An electric motor produces no “local” pollution, is quiet, highly efficient (about 80%), and capable of generating torque as of start-up. Application in road vehicles, however, has so far been impaired by the limited range of the electric batteries currently available, at least those of a size, weight and cost feasible for earth vehicles.
To eliminate or reduce the drawbacks associated with the use of one type of engine/motor, hybrid solutions of various configurations have been proposed enabling alternative or combined use of both propulsion systems.
More specifically, in a first known so-called “series hybrid” combination, the combustion engine serves solely to drive an electric current generator, which charges the batteries powering the electric motor: propulsion is therefore governed exclusively by the electric motor. This solution provides for a considerable reduction in consumption, by the combustion engine only being called upon to supply average power, and so being operating in optimum steady conditions.
In the “parallel hybrid” configuration, both the combustion engine and the electric motor are connected to the drive wheels by appropriate transmission mechanisms.

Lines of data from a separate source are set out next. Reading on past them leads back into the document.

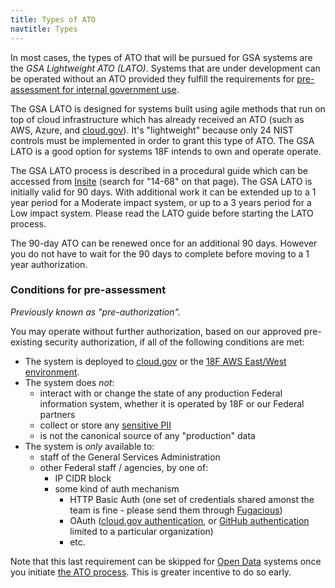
 ```yaml
---
title: Types of ATO
navtitle: Types
---
```


In most cases, the types of ATO that will be pursued for GSA systems are the *GSA Lightweight ATO (LATO)*. Systems that are under development can be operated without an ATO provided they fulfill the requirements for [pre-assessment for internal government use](#conditions-for-pre-assessment).

The GSA LATO is designed for systems built using agile methods that run on top of cloud infrastructure which has already received an ATO (such as AWS, Azure, and [cloud.gov](https://cloud.gov)). It's "lightweight" because only 24 NIST controls must be implemented in order to grant this type of ATO. The GSA LATO is a good option for systems 18F intends to own and operate operate.

The GSA LATO process is described in a procedural guide which can be accessed from [Insite](https://insite.gsa.gov/portal/content/627230) (search for "14-68" on that page). The GSA LATO is initially valid for 90 days. With additional work it can be extended up to a 1 year period for a Moderate impact system, or up to a 3 years period for a Low impact system. Please read the LATO guide before starting the LATO process.

The 90-day ATO can be renewed once for an additional 90 days. However you do not have to wait for the 90 days to complete before moving to a 1 year authorization. 

### Conditions for pre-assessment

_Previously known as "pre-authorization"._

You may operate without further authorization, based on our approved pre-existing security authorization, if all of the following conditions are met:

* The system is deployed to [cloud.gov](https://cloud.gov) or the [18F AWS East/West environment](../../infrastructure/aws/).
* The system does _not_:
    * interact with or change the state of any production Federal information system, whether it is operated by 18F or our Federal partners
    * collect or store any [sensitive PII](../../security/pii)
    * is not the canonical source of any "production" data
* The system is _only_ available to:
    * staff of the General Services Administration
    * other Federal staff / agencies, by one of:
        * IP CIDR block
        * some kind of auth mechanism
            * HTTP Basic Auth (one set of credentials shared amonst the team is fine - please send them through [Fugacious](https://fugacious.18f.gov/))
            * OAuth ([cloud.gov authentication](https://docs.cloud.gov/apps/leveraging-authentication/), or [GitHub authentication](https://developer.github.com/v3/oauth/) limited to a particular organization)
            * etc.

Note that this last requirement can be skipped for [Open Data](../levels/#open-data-atos) systems once you initiate [the ATO process](../checklist/). This is greater incentive to do so early.
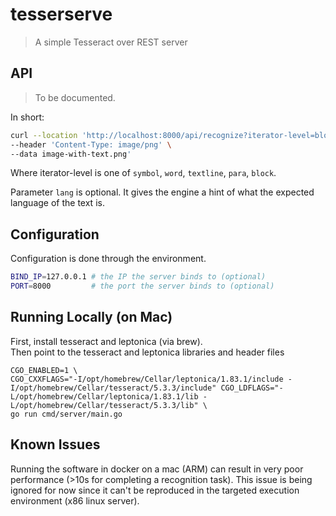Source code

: # tesserserve

> A simple Tesseract over REST server

## API

> To be documented.

In short:

```bash
curl --location 'http://localhost:8000/api/recognize?iterator-level=block&lang=deu' \
--header 'Content-Type: image/png' \
--data image-with-text.png'
```

Where iterator-level is one of `symbol`, `word`, `textline`, `para`, `block`.

Parameter `lang` is optional. It gives the engine a hint of what the expected language of the text is.


## Configuration

Configuration is done through the environment.

```bash
BIND_IP=127.0.0.1 # the IP the server binds to (optional)
PORT=8000         # the port the server binds to (optional)
```

## Running Locally (on Mac)

First, install tesseract and leptonica (via brew).  
Then point to the tesseract and leptonica libraries and header files

```
CGO_ENABLED=1 \
CGO_CXXFLAGS="-I/opt/homebrew/Cellar/leptonica/1.83.1/include -I/opt/homebrew/Cellar/tesseract/5.3.3/include" CGO_LDFLAGS="-L/opt/homebrew/Cellar/leptonica/1.83.1/lib -L/opt/homebrew/Cellar/tesseract/5.3.3/lib" \
go run cmd/server/main.go
```

## Known Issues

Running the software in docker on a mac (ARM) can result in very poor performance (>10s for completing a recognition task).
This issue is being ignored for now since it can't be reproduced in the targeted execution environment (x86 linux server).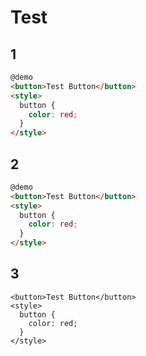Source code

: # Test

## 1

```html
@demo
<button>Test Button</button>
<style>
  button {
    color: red;
  }
</style>
```

## 2

```html
@demo
<button>Test Button</button>
<style>
  button {
    color: red;
  }
</style>
```

## 3

```
<button>Test Button</button>
<style>
  button {
    color: red;
  }
</style>
```

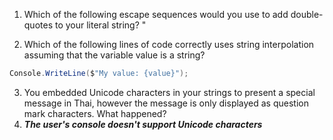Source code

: 1. Which of the following escape sequences would you use to add double-quotes to your literal string?
\"

2. Which of the following lines of code correctly uses string interpolation assuming that the variable value is a string?
 ```C#
Console.WriteLine($"My value: {value}");
 ```
 
 3. You embedded Unicode characters in your strings to present a special message in Thai, however the message is only displayed as question mark characters. What happened?
 4. ***The user's console doesn't support Unicode characters***

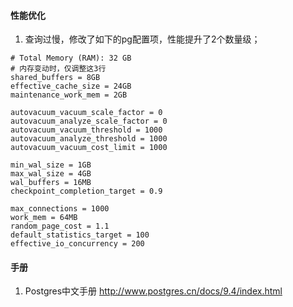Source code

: #### 性能优化

1. 查询过慢，修改了如下的pg配置项，性能提升了2个数量级；

```
# Total Memory (RAM): 32 GB
# 内存变动时，仅调整这3行
shared_buffers = 8GB
effective_cache_size = 24GB
maintenance_work_mem = 2GB

autovacuum_vacuum_scale_factor = 0
autovacuum_analyze_scale_factor = 0
autovacuum_vacuum_threshold = 1000
autovacuum_analyze_threshold = 1000
autovacuum_vacuum_cost_limit = 1000

min_wal_size = 1GB
max_wal_size = 4GB
wal_buffers = 16MB
checkpoint_completion_target = 0.9

max_connections = 1000
work_mem = 64MB
random_page_cost = 1.1
default_statistics_target = 100
effective_io_concurrency = 200
```



#### 手册

1. Postgres中文手册 http://www.postgres.cn/docs/9.4/index.html
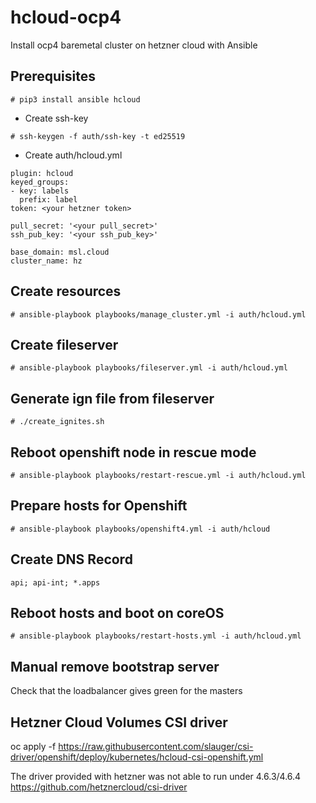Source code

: # hcloud-ocp4

Install ocp4 baremetal cluster on hetzner cloud with Ansible

## Prerequisites

```# pip3 install ansible hcloud ```

- Create ssh-key

```# ssh-keygen -f auth/ssh-key -t ed25519 ```

- Create auth/hcloud.yml

```
plugin: hcloud
keyed_groups:
- key: labels
  prefix: label
token: <your hetzner token>

pull_secret: '<your pull_secret>'
ssh_pub_key: '<your ssh_pub_key>'

base_domain: msl.cloud
cluster_name: hz
```


## Create resources

```# ansible-playbook playbooks/manage_cluster.yml -i auth/hcloud.yml ```

## Create fileserver

```# ansible-playbook playbooks/fileserver.yml -i auth/hcloud.yml ```

## Generate ign file from fileserver

```# ./create_ignites.sh ```

## Reboot openshift node in rescue mode

```# ansible-playbook playbooks/restart-rescue.yml -i auth/hcloud.yml ```

## Prepare hosts for Openshift

```# ansible-playbook playbooks/openshift4.yml -i auth/hcloud```

## Create DNS Record

```api; api-int; *.apps ```

## Reboot hosts and boot on coreOS

```# ansible-playbook playbooks/restart-hosts.yml -i auth/hcloud.yml ```

## Manual remove bootstrap server
Check that the loadbalancer gives green for the masters


## Hetzner Cloud Volumes CSI driver
oc apply -f https://raw.githubusercontent.com/slauger/csi-driver/openshift/deploy/kubernetes/hcloud-csi-openshift.yml

The driver provided with hetzner was not able to run under 4.6.3/4.6.4
https://github.com/hetznercloud/csi-driver



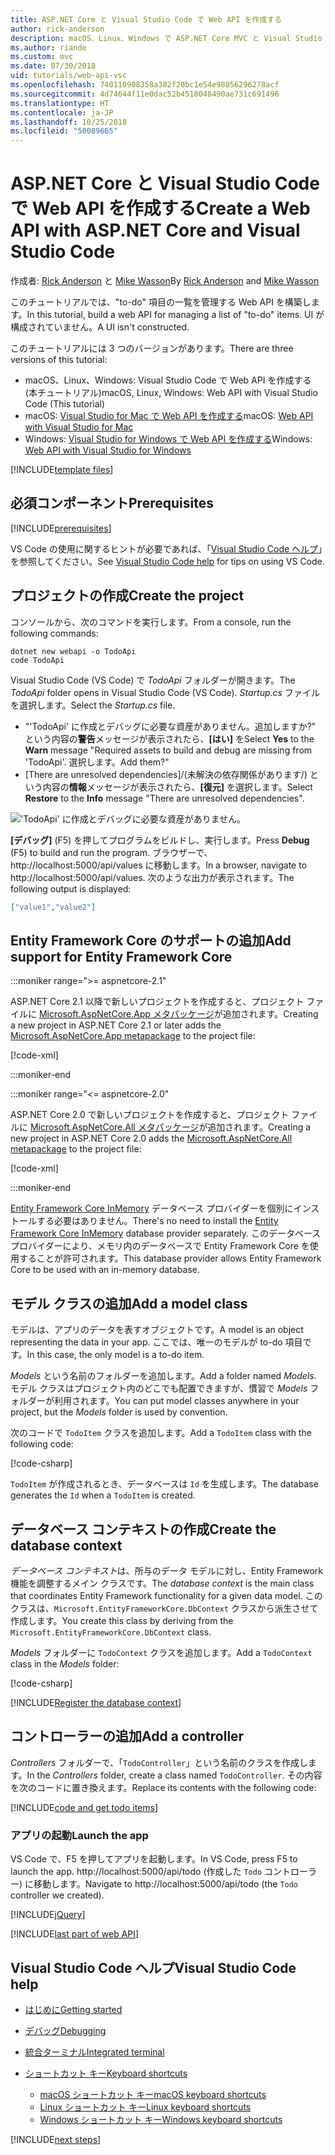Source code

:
 ```yaml
---
title: ASP.NET Core と Visual Studio Code で Web API を作成する
author: rick-anderson
description: macOS、Linux、Windows で ASP.NET Core MVC と Visual Studio Code を利用して Web API を構築する
ms.author: riande
ms.custom: mvc
ms.date: 07/30/2018
uid: tutorials/web-api-vsc
ms.openlocfilehash: 740110908358a382f20bc1e54e98056296278acf
ms.sourcegitcommit: 4d74644f11e0dac52b4510048490ae731c691496
ms.translationtype: HT
ms.contentlocale: ja-JP
ms.lasthandoff: 10/25/2018
ms.locfileid: "50089665"
---
```

# <a name="create-a-web-api-with-aspnet-core-and-visual-studio-code"></a><span data-ttu-id="2afa7-103">ASP.NET Core と Visual Studio Code で Web API を作成する</span><span class="sxs-lookup"><span data-stu-id="2afa7-103">Create a Web API with ASP.NET Core and Visual Studio Code</span></span>

<span data-ttu-id="2afa7-104">作成者: [Rick Anderson](https://twitter.com/RickAndMSFT) と [Mike Wasson](https://github.com/mikewasson)</span><span class="sxs-lookup"><span data-stu-id="2afa7-104">By [Rick Anderson](https://twitter.com/RickAndMSFT) and [Mike Wasson](https://github.com/mikewasson)</span></span>

<span data-ttu-id="2afa7-105">このチュートリアルでは、"to-do" 項目の一覧を管理する Web API を構築します。</span><span class="sxs-lookup"><span data-stu-id="2afa7-105">In this tutorial, build a web API for managing a list of "to-do" items.</span></span> <span data-ttu-id="2afa7-106">UI が構成されていません。</span><span class="sxs-lookup"><span data-stu-id="2afa7-106">A UI isn't constructed.</span></span>

<span data-ttu-id="2afa7-107">このチュートリアルには 3 つのバージョンがあります。</span><span class="sxs-lookup"><span data-stu-id="2afa7-107">There are three versions of this tutorial:</span></span>

* <span data-ttu-id="2afa7-108">macOS、Linux、Windows: Visual Studio Code で Web API を作成する (本チュートリアル)</span><span class="sxs-lookup"><span data-stu-id="2afa7-108">macOS, Linux, Windows: Web API with Visual Studio Code (This tutorial)</span></span>
* <span data-ttu-id="2afa7-109">macOS: [Visual Studio for Mac で Web API を作成する](xref:tutorials/first-web-api-mac)</span><span class="sxs-lookup"><span data-stu-id="2afa7-109">macOS: [Web API with Visual Studio for Mac](xref:tutorials/first-web-api-mac)</span></span>
* <span data-ttu-id="2afa7-110">Windows: [Visual Studio for Windows で Web API を作成する](xref:tutorials/first-web-api)</span><span class="sxs-lookup"><span data-stu-id="2afa7-110">Windows: [Web API with Visual Studio for Windows](xref:tutorials/first-web-api)</span></span>

<!-- WARNING: The code AND images in this doc are used by uid: tutorials/web-api-vsc, tutorials/first-web-api-mac and tutorials/first-web-api. If you change any code/images in this tutorial, update uid: tutorials/web-api-vsc -->

[!INCLUDE[template files](../includes/webApi/intro.md)]

## <a name="prerequisites"></a><span data-ttu-id="2afa7-111">必須コンポーネント</span><span class="sxs-lookup"><span data-stu-id="2afa7-111">Prerequisites</span></span>

[!INCLUDE[prerequisites](~/includes/net-core-prereqs-vscode.md)]

<span data-ttu-id="2afa7-112">VS Code の使用に関するヒントが必要であれば、「[Visual Studio Code ヘルプ](#visual-studio-code-help)」を参照してください。</span><span class="sxs-lookup"><span data-stu-id="2afa7-112">See [Visual Studio Code help](#visual-studio-code-help) for tips on using VS Code.</span></span>

## <a name="create-the-project"></a><span data-ttu-id="2afa7-113">プロジェクトの作成</span><span class="sxs-lookup"><span data-stu-id="2afa7-113">Create the project</span></span>

<span data-ttu-id="2afa7-114">コンソールから、次のコマンドを実行します。</span><span class="sxs-lookup"><span data-stu-id="2afa7-114">From a console, run the following commands:</span></span>

```console
dotnet new webapi -o TodoApi
code TodoApi
```

<span data-ttu-id="2afa7-115">Visual Studio Code (VS Code) で *TodoApi* フォルダーが開きます。</span><span class="sxs-lookup"><span data-stu-id="2afa7-115">The *TodoApi* folder opens in Visual Studio Code (VS Code).</span></span> <span data-ttu-id="2afa7-116">*Startup.cs* ファイルを選択します。</span><span class="sxs-lookup"><span data-stu-id="2afa7-116">Select the *Startup.cs* file.</span></span>

* <span data-ttu-id="2afa7-117">"'TodoApi' に作成とデバッグに必要な資産がありません。追加しますか?" という内容の**警告**メッセージが表示されたら、**[はい]** を</span><span class="sxs-lookup"><span data-stu-id="2afa7-117">Select **Yes** to the **Warn** message "Required assets to build and debug are missing from 'TodoApi'.</span></span> <span data-ttu-id="2afa7-118">選択します。</span><span class="sxs-lookup"><span data-stu-id="2afa7-118">Add them?"</span></span>
* <span data-ttu-id="2afa7-119">[There are unresolved dependencies]/(未解決の依存関係があります/) という内容の**情報**メッセージが表示されたら、**[復元]** を選択します。</span><span class="sxs-lookup"><span data-stu-id="2afa7-119">Select **Restore** to the **Info** message "There are unresolved dependencies".</span></span>

<!-- uid: tutorials/first-mvc-app-xplat/start-mvc uses the pic below. If you change it, make sure it's consistent -->

!['TodoApi' に作成とデバッグに必要な資産がありません。](web-api-vsc/_static/vsc_restore.png)

<span data-ttu-id="2afa7-123">**[デバッグ]** (F5) を押してプログラムをビルドし、実行します。</span><span class="sxs-lookup"><span data-stu-id="2afa7-123">Press **Debug** (F5) to build and run the program.</span></span> <span data-ttu-id="2afa7-124">ブラウザーで、 http://localhost:5000/api/values に移動します。</span><span class="sxs-lookup"><span data-stu-id="2afa7-124">In a browser, navigate to http://localhost:5000/api/values.</span></span> <span data-ttu-id="2afa7-125">次のような出力が表示されます。</span><span class="sxs-lookup"><span data-stu-id="2afa7-125">The following output is displayed:</span></span>

```json
["value1","value2"]
```



## <a name="add-support-for-entity-framework-core"></a><span data-ttu-id="2afa7-126">Entity Framework Core のサポートの追加</span><span class="sxs-lookup"><span data-stu-id="2afa7-126">Add support for Entity Framework Core</span></span>

:::moniker range=">= aspnetcore-2.1"

<span data-ttu-id="2afa7-127">ASP.NET Core 2.1 以降で新しいプロジェクトを作成すると、プロジェクト ファイルに [Microsoft.AspNetCore.App メタパッケージ](xref:fundamentals/metapackage-app)が追加されます。</span><span class="sxs-lookup"><span data-stu-id="2afa7-127">Creating a new project in ASP.NET Core 2.1 or later adds the [Microsoft.AspNetCore.App metapackage](xref:fundamentals/metapackage-app) to the project file:</span></span>

[!code-xml[](first-web-api/samples/2.1/TodoApi/TodoApi.csproj?name=snippet_Metapackage&highlight=2)]

:::moniker-end

:::moniker range="<= aspnetcore-2.0"

<span data-ttu-id="2afa7-128">ASP.NET Core 2.0 で新しいプロジェクトを作成すると、プロジェクト ファイルに [Microsoft.AspNetCore.All メタパッケージ](xref:fundamentals/metapackage)が追加されます。</span><span class="sxs-lookup"><span data-stu-id="2afa7-128">Creating a new project in ASP.NET Core 2.0 adds the [Microsoft.AspNetCore.All metapackage](xref:fundamentals/metapackage) to the project file:</span></span>

[!code-xml[](first-web-api/samples/2.0/TodoApi/TodoApi.csproj?name=snippet_Metapackage&highlight=2)]

:::moniker-end

<span data-ttu-id="2afa7-129">[Entity Framework Core InMemory](/ef/core/providers/in-memory/) データベース プロバイダーを個別にインストールする必要はありません。</span><span class="sxs-lookup"><span data-stu-id="2afa7-129">There's no need to install the [Entity Framework Core InMemory](/ef/core/providers/in-memory/) database provider separately.</span></span> <span data-ttu-id="2afa7-130">このデータベース プロバイダーにより、メモリ内のデータベースで Entity Framework Core を使用することが許可されます。</span><span class="sxs-lookup"><span data-stu-id="2afa7-130">This database provider allows Entity Framework Core to be used with an in-memory database.</span></span>

## <a name="add-a-model-class"></a><span data-ttu-id="2afa7-131">モデル クラスの追加</span><span class="sxs-lookup"><span data-stu-id="2afa7-131">Add a model class</span></span>

<span data-ttu-id="2afa7-132">モデルは、アプリのデータを表すオブジェクトです。</span><span class="sxs-lookup"><span data-stu-id="2afa7-132">A model is an object representing the data in your app.</span></span> <span data-ttu-id="2afa7-133">ここでは、唯一のモデルが to-do 項目です。</span><span class="sxs-lookup"><span data-stu-id="2afa7-133">In this case, the only model is a to-do item.</span></span>

<span data-ttu-id="2afa7-134">*Models* という名前のフォルダーを追加します。</span><span class="sxs-lookup"><span data-stu-id="2afa7-134">Add a folder named *Models*.</span></span> <span data-ttu-id="2afa7-135">モデル クラスはプロジェクト内のどこでも配置できますが、慣習で *Models* フォルダーが利用されます。</span><span class="sxs-lookup"><span data-stu-id="2afa7-135">You can put model classes anywhere in your project, but the *Models* folder is used by convention.</span></span>

<span data-ttu-id="2afa7-136">次のコードで `TodoItem` クラスを追加します。</span><span class="sxs-lookup"><span data-stu-id="2afa7-136">Add a `TodoItem` class with the following code:</span></span>

[!code-csharp[](first-web-api/samples/2.0/TodoApi/Models/TodoItem.cs)]

<span data-ttu-id="2afa7-137">`TodoItem` が作成されるとき、データベースは `Id` を生成します。</span><span class="sxs-lookup"><span data-stu-id="2afa7-137">The database generates the `Id` when a `TodoItem` is created.</span></span>

## <a name="create-the-database-context"></a><span data-ttu-id="2afa7-138">データベース コンテキストの作成</span><span class="sxs-lookup"><span data-stu-id="2afa7-138">Create the database context</span></span>

<span data-ttu-id="2afa7-139">*データベース コンテキスト*は、所与のデータ モデルに対し、Entity Framework 機能を調整するメイン クラスです。</span><span class="sxs-lookup"><span data-stu-id="2afa7-139">The *database context* is the main class that coordinates Entity Framework functionality for a given data model.</span></span> <span data-ttu-id="2afa7-140">このクラスは、`Microsoft.EntityFrameworkCore.DbContext` クラスから派生させて作成します。</span><span class="sxs-lookup"><span data-stu-id="2afa7-140">You create this class by deriving from the `Microsoft.EntityFrameworkCore.DbContext` class.</span></span>

<span data-ttu-id="2afa7-141">*Models* フォルダーに `TodoContext` クラスを追加します。</span><span class="sxs-lookup"><span data-stu-id="2afa7-141">Add a `TodoContext` class in the *Models* folder:</span></span>

[!code-csharp[](first-web-api/samples/2.0/TodoApi/Models/TodoContext.cs)]

[!INCLUDE[Register the database context](../includes/webApi/register_dbContext.md)]

## <a name="add-a-controller"></a><span data-ttu-id="2afa7-142">コントローラーの追加</span><span class="sxs-lookup"><span data-stu-id="2afa7-142">Add a controller</span></span>

<span data-ttu-id="2afa7-143">*Controllers* フォルダーで、「`TodoController`」という名前のクラスを作成します。</span><span class="sxs-lookup"><span data-stu-id="2afa7-143">In the *Controllers* folder, create a class named `TodoController`.</span></span> <span data-ttu-id="2afa7-144">その内容を次のコードに置き換えます。</span><span class="sxs-lookup"><span data-stu-id="2afa7-144">Replace its contents with the following code:</span></span>

[!INCLUDE[code and get todo items](../includes/webApi/getTodoItems.md)]

### <a name="launch-the-app"></a><span data-ttu-id="2afa7-145">アプリの起動</span><span class="sxs-lookup"><span data-stu-id="2afa7-145">Launch the app</span></span>

<span data-ttu-id="2afa7-146">VS Code で、F5 を押してアプリを起動します。</span><span class="sxs-lookup"><span data-stu-id="2afa7-146">In VS Code, press F5 to launch the app.</span></span> <span data-ttu-id="2afa7-147">http://localhost:5000/api/todo (作成した `Todo` コントローラー) に移動します。</span><span class="sxs-lookup"><span data-stu-id="2afa7-147">Navigate to http://localhost:5000/api/todo (the `Todo` controller we created).</span></span>

[!INCLUDE[jQuery](../includes/webApi/add-jquery.md)]

[!INCLUDE[last part of web API](../includes/webApi/end.md)]

## <a name="visual-studio-code-help"></a><span data-ttu-id="2afa7-148">Visual Studio Code ヘルプ</span><span class="sxs-lookup"><span data-stu-id="2afa7-148">Visual Studio Code help</span></span>

* [<span data-ttu-id="2afa7-149">はじめに</span><span class="sxs-lookup"><span data-stu-id="2afa7-149">Getting started</span></span>](https://code.visualstudio.com/docs)
* [<span data-ttu-id="2afa7-150">デバッグ</span><span class="sxs-lookup"><span data-stu-id="2afa7-150">Debugging</span></span>](https://code.visualstudio.com/docs/editor/debugging)
* [<span data-ttu-id="2afa7-151">統合ターミナル</span><span class="sxs-lookup"><span data-stu-id="2afa7-151">Integrated terminal</span></span>](https://code.visualstudio.com/docs/editor/integrated-terminal)
* [<span data-ttu-id="2afa7-152">ショートカット キー</span><span class="sxs-lookup"><span data-stu-id="2afa7-152">Keyboard shortcuts</span></span>](https://code.visualstudio.com/docs/getstarted/keybindings#_keyboard-shortcuts-reference)

  * [<span data-ttu-id="2afa7-153">macOS ショートカット キー</span><span class="sxs-lookup"><span data-stu-id="2afa7-153">macOS keyboard shortcuts</span></span>](https://code.visualstudio.com/shortcuts/keyboard-shortcuts-macos.pdf)
  * [<span data-ttu-id="2afa7-154">Linux ショートカット キー</span><span class="sxs-lookup"><span data-stu-id="2afa7-154">Linux keyboard shortcuts</span></span>](https://code.visualstudio.com/shortcuts/keyboard-shortcuts-linux.pdf)
  * [<span data-ttu-id="2afa7-155">Windows ショートカット キー</span><span class="sxs-lookup"><span data-stu-id="2afa7-155">Windows keyboard shortcuts</span></span>](https://code.visualstudio.com/shortcuts/keyboard-shortcuts-windows.pdf)

[!INCLUDE[next steps](../includes/webApi/next.md)]
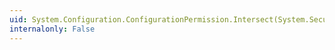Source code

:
 ```yaml
---
uid: System.Configuration.ConfigurationPermission.Intersect(System.Security.IPermission)
internalonly: False
---
```


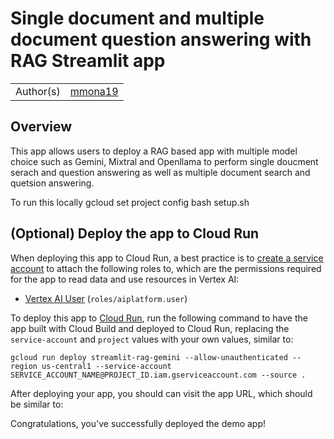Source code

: # Single document and multiple document question answering with RAG Streamlit app

|           |                                                     |
| --------- | --------------------------------------------------- |
| Author(s) | [mmona19](https://github.com/mmona19) |

## Overview
This app allows users to deploy a RAG based app with multiple model choice such as Gemini, Mixtral and Openllama to perform single doucment serach and question answering as well as multiple document search and quetsion answering.

To run this locally
gcloud set project config <project id>
bash setup.sh




## (Optional) Deploy the app to Cloud Run

When deploying this app to Cloud Run, a best practice is to [create a service
account](https://cloud.google.com/iam/docs/service-accounts-create) to attach
the following roles to, which are the permissions required for the app to read
data and use resources in Vertex AI:


- [Vertex AI User](https://cloud.google.com/vertex-ai/docs/general/access-control#aiplatform.user) (`roles/aiplatform.user`)

To deploy this app to
[Cloud Run](https://cloud.google.com/run/docs/deploying-source-code), run the
following command to have the app built with Cloud Build and deployed to Cloud
Run, replacing the `service-account` and `project` values with your own values,
similar to:

```shell
gcloud run deploy streamlit-rag-gemini --allow-unauthenticated --region us-central1 --service-account SERVICE_ACCOUNT_NAME@PROJECT_ID.iam.gserviceaccount.com --source .
```

After deploying your app, you should can visit the app URL, which should be
similar to:



Congratulations, you've successfully deployed the demo app!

Known hybrid drive assemblies of the type briefly described above are complex, expensive, and bulky, which is why, to the Applicant's knowledge, they have never been marketed for compact, low-cost vehicles, such as scooters.
EP-A-0 908 343 discloses a hybrid drive assembly including an internal combustion engine having a drive shaft, an electric machine having a rotor connected to a primary shaft aligned to the engine drive shaft, a clutch interposed between the engine drive shaft and the electric machine rotor, and a transmission unit including a CVT interposed between the primary shaft and the wheel axle.
Besides being considerably complex and thus not adapted for use in small road vehicles such as scooters, the above-referenced known hybrid drive assembly has a drawback in that the electric machine is located upstream from the transmission unit, and in particular the CVT, so that, when the electric machines operates as a generator (regenerative brake), energy recovery efficiency is reduced.